Enfin, le dernier objectif de SURFIN est d’avoir des éléments de comparaison sur la sensibilité des fibres dopées aux différents rayonnements électromagnétiques. « Nous avons réalisé des dosimétries sous rayonnements X et γ en utilisant différentes longueurs de fibre dopée, complète Bruno Capoen. Le projet SURFIN porte sur l’analyse des matériaux ; il implique une bonne compréhension des phénomènes, notamment la façon dont les ions dopants réagissent ».

Procédé de fabrication

De nombreuses applications dans la santé et l’industrie

Fin septembre 2022, l’équipe en charge du projet livrera plusieurs rapports sur les propriétés des matériaux testés, en particulier leurs propriétés de dosimétrie en milieu hautement ionisant, en indiquant les meilleurs matériaux et les meilleures structures de fibres optiques pour mesurer les débits de doses de rayonnement. 

Le projet SURFIN, soutenu par le programme Investissements d’avenir, est coordonné par le Laboratoire PhLAM de Lille, qui est aussi en charge de la fabrication des matériaux et des fibres. L’Institut de chimie de Clermont-Ferrand a assuré une partie des mesures spectroscopiques pour estimer la capacité d’un matériau à répondre au rayonnement ionisant. L’Institut de physique de Nice a réalisé les études en thermoluminescence et en dosimétrie X. Enfin, le laboratoire Hubert Curien, à Saint-Étienne, a également effectué des mesures dosimétriques sous X et γ, ainsi que des caractérisations par photoluminescence. 

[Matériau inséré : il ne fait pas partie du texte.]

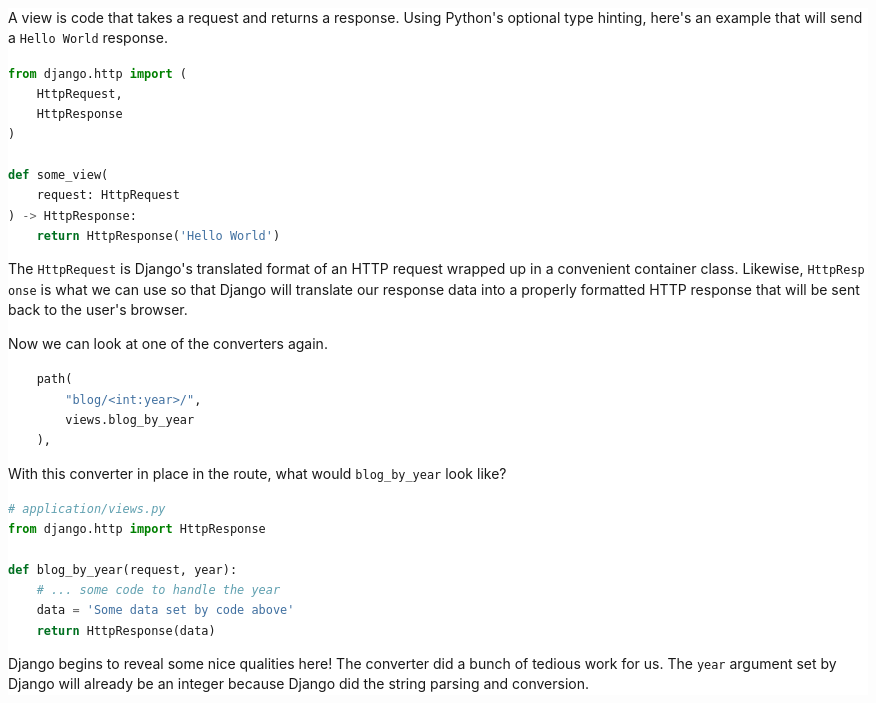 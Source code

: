 A view is code
that takes a request
and returns a response.
Using Python's optional type hinting,
here's an example
that will send a `Hello World` response.

```python
from django.http import (
    HttpRequest,
    HttpResponse
)

def some_view(
    request: HttpRequest
) -> HttpResponse:
    return HttpResponse('Hello World')
```

The `HttpRequest` is Django's translated format
of an HTTP request
wrapped up in a convenient container class.
Likewise, `HttpResponse` is what we can use
so that Django will translate our response data
into a properly formatted HTTP response
that will be sent back to the user's browser.

Now we can look
at one of the converters again.

```python
    path(
        "blog/<int:year>/",
        views.blog_by_year
    ),
```

With this converter in place
in the route,
what would `blog_by_year` look like?

```python
# application/views.py
from django.http import HttpResponse

def blog_by_year(request, year):
    # ... some code to handle the year
    data = 'Some data set by code above'
    return HttpResponse(data)
```

Django begins to reveal some nice qualities here!
The converter did a bunch
of tedious work
for us.
The `year` argument set
by Django
will already be an integer
because Django did the string parsing
and conversion.

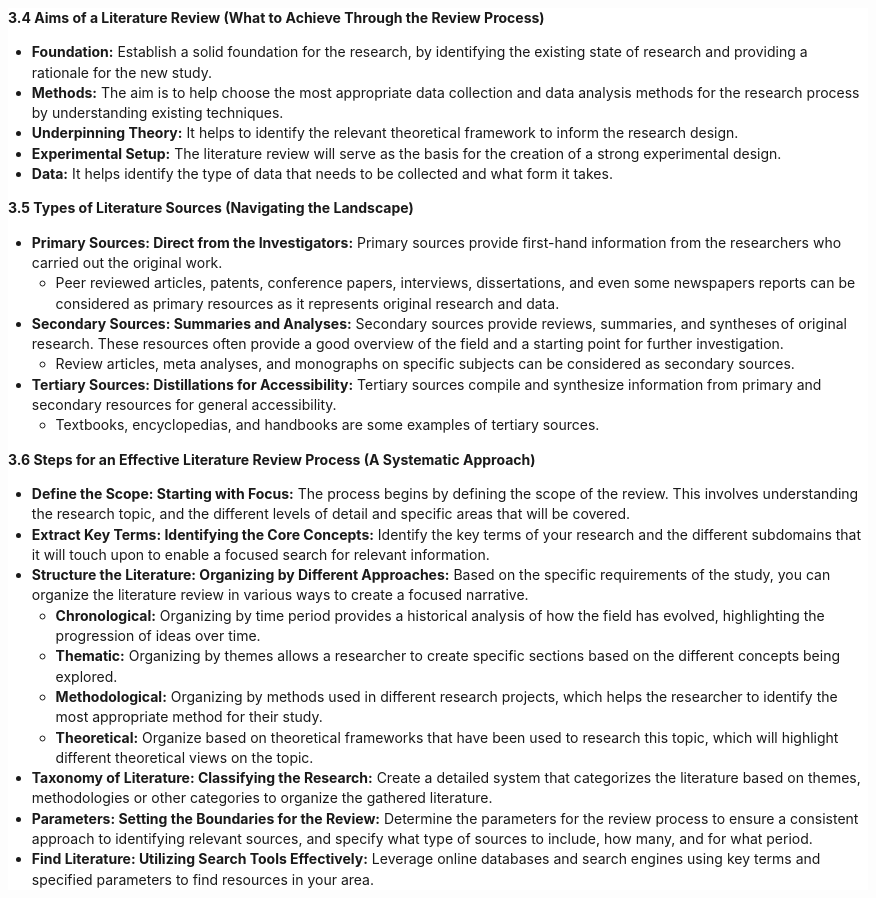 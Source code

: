 **3.4 Aims of a Literature Review (What to Achieve Through the Review Process)**

*   **Foundation:** Establish a solid foundation for the research, by identifying the existing state of research and providing a rationale for the new study.
*   **Methods:** The aim is to help choose the most appropriate data collection and data analysis methods for the research process by understanding existing techniques.
*   **Underpinning Theory:** It helps to identify the relevant theoretical framework to inform the research design.
*   **Experimental Setup:** The literature review will serve as the basis for the creation of a strong experimental design.
*  **Data:**  It helps identify the type of data that needs to be collected and what form it takes.

**3.5 Types of Literature Sources (Navigating the Landscape)**

*   **Primary Sources: Direct from the Investigators:** Primary sources provide first-hand information from the researchers who carried out the original work.
    *   Peer reviewed articles, patents, conference papers, interviews, dissertations, and even some newspapers reports can be considered as primary resources as it represents original research and data.
*   **Secondary Sources: Summaries and Analyses:** Secondary sources provide reviews, summaries, and syntheses of original research. These resources often provide a good overview of the field and a starting point for further investigation.
    *   Review articles, meta analyses, and monographs on specific subjects can be considered as secondary sources.
*  **Tertiary Sources: Distillations for Accessibility:** Tertiary sources compile and synthesize information from primary and secondary resources for general accessibility.
    *   Textbooks, encyclopedias, and handbooks are some examples of tertiary sources.

**3.6 Steps for an Effective Literature Review Process (A Systematic Approach)**

*   **Define the Scope: Starting with Focus:** The process begins by defining the scope of the review. This involves understanding the research topic, and the different levels of detail and specific areas that will be covered.
*   **Extract Key Terms: Identifying the Core Concepts:** Identify the key terms of your research and the different subdomains that it will touch upon to enable a focused search for relevant information.
*  **Structure the Literature: Organizing by Different Approaches:** Based on the specific requirements of the study, you can organize the literature review in various ways to create a focused narrative.
    *   **Chronological:** Organizing by time period provides a historical analysis of how the field has evolved, highlighting the progression of ideas over time.
    *   **Thematic:** Organizing by themes allows a researcher to create specific sections based on the different concepts being explored.
    *   **Methodological:** Organizing by methods used in different research projects, which helps the researcher to identify the most appropriate method for their study.
    *   **Theoretical:** Organize based on theoretical frameworks that have been used to research this topic, which will highlight different theoretical views on the topic.
*  **Taxonomy of Literature: Classifying the Research:** Create a detailed system that categorizes the literature based on themes, methodologies or other categories to organize the gathered literature.
*  **Parameters: Setting the Boundaries for the Review:** Determine the parameters for the review process to ensure a consistent approach to identifying relevant sources, and specify what type of sources to include, how many, and for what period.
*  **Find Literature: Utilizing Search Tools Effectively:** Leverage online databases and search engines using key terms and specified parameters to find resources in your area.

Au-delà de la surveillance à distance des rayonnements au sein d’installations nucléaires, les performances offertes par ces fibres dopées ouvrent des perspectives dans le domaine spatial (à bord des vaisseaux et satellites, où une dosimétrie est partout nécessaire afin de protéger l’équipage et les équipements électroniques des rayonnements) ou encore dans le domaine médical (en radiothérapie par exemple).

 

29 projets innovants pour la gestion des déchets radioactifs

L’appel à projets lancé par l’Andra et l’ANR dans le cadre du programme Investissements d’avenir a pour but de faire émerger des solutions innovantes pour optimiser, en amont du stockage, la gestion des déchets radioactifs, en particulier ceux issus du démantèlement des installations nucléaires. 29 projets sont soutenus dans ce cadre. Ils portent sur quatre thématiques : la caractérisation des déchets, leur tri et traitement, les nouveaux matériaux de conditionnement, et enfin un volet sciences sociales sur l’innovation et la société.